Your assignment >> Search the material for lines containing the word "before", and copy each one.

Task inputs >>
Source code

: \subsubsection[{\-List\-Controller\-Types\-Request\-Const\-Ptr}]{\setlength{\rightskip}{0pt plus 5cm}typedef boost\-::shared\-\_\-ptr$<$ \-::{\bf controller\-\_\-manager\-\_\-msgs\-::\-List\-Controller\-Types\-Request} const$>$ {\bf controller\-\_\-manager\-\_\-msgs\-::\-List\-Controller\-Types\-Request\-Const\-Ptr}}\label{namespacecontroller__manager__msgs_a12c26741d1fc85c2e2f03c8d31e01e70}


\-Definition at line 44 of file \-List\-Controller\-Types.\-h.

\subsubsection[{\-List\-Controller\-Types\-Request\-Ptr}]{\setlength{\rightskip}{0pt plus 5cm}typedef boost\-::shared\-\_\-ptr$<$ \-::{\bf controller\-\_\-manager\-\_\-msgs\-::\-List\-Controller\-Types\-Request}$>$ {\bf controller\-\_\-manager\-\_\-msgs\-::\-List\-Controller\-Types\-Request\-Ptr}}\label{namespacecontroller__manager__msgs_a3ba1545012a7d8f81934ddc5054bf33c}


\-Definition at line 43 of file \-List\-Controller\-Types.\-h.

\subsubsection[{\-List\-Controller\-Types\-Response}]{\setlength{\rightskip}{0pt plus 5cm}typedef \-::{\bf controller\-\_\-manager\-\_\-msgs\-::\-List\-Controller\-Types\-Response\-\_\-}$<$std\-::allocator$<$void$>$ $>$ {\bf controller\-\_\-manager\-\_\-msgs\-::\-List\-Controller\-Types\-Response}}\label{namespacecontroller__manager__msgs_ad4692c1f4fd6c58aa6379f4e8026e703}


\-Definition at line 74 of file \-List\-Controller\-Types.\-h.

...

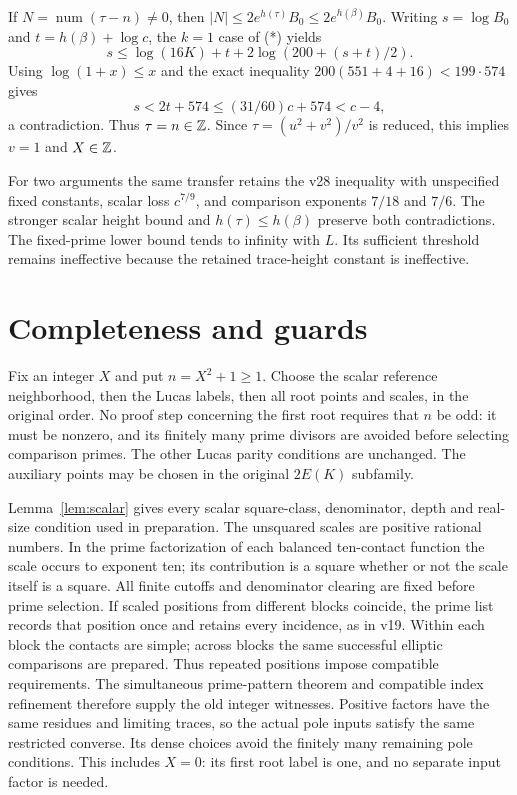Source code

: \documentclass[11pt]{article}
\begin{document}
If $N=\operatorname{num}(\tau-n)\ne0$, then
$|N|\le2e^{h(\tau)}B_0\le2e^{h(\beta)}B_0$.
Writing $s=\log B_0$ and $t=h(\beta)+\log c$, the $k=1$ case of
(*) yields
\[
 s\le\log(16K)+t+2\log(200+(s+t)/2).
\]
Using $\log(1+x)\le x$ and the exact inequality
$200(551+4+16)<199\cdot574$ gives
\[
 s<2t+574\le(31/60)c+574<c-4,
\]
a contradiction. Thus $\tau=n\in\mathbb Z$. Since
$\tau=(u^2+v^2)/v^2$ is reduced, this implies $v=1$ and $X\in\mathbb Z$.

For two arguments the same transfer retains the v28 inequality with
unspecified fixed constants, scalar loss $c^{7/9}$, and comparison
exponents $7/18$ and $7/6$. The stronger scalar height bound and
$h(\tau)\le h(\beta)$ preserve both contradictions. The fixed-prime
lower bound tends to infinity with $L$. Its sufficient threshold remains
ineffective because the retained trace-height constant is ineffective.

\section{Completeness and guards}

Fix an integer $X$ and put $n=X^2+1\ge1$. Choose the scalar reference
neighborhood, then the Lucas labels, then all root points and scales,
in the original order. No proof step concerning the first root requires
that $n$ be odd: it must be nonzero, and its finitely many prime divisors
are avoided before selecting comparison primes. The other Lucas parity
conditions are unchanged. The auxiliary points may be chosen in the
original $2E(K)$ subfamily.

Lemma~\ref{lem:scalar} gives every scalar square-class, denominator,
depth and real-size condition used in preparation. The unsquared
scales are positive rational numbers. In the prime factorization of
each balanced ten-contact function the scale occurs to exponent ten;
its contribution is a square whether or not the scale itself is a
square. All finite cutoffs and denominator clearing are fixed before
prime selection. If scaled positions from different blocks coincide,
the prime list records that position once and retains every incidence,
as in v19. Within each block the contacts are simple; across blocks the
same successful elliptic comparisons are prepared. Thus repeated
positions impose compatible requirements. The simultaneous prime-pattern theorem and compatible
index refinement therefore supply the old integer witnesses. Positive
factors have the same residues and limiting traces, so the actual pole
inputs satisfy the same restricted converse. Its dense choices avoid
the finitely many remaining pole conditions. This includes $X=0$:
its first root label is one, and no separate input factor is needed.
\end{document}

---

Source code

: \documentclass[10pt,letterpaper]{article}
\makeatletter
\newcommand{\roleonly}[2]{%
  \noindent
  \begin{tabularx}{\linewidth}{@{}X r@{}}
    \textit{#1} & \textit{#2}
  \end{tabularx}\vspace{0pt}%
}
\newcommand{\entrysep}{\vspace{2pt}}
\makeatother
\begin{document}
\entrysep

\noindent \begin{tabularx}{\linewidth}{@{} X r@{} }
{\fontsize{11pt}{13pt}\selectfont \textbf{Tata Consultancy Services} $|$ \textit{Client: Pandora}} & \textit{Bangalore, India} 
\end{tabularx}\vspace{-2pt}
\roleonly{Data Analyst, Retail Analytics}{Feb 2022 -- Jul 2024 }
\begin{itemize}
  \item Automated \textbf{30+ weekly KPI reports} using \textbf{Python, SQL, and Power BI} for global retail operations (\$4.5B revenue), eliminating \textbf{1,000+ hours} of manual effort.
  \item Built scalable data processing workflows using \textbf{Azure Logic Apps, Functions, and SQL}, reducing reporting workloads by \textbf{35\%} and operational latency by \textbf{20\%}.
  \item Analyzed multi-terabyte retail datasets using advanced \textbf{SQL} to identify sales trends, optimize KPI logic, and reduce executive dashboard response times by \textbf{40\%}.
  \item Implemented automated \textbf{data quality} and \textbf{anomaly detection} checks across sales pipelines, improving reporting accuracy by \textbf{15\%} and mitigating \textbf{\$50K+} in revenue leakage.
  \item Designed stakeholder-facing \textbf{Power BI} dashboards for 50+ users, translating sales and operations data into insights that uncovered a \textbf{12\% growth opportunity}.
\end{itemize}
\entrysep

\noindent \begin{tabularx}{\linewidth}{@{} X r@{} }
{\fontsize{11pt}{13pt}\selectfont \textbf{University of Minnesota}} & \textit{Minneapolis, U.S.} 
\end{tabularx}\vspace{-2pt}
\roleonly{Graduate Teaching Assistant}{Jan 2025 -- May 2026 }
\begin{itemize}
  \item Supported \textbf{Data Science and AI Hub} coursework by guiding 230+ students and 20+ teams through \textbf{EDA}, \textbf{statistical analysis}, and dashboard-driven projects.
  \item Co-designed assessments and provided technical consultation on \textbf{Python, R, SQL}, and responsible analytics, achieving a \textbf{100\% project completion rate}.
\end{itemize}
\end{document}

Output >>
are avoided before selecting comparison primes. The other Lucas parity
square. All finite cutoffs and denominator clearing are fixed before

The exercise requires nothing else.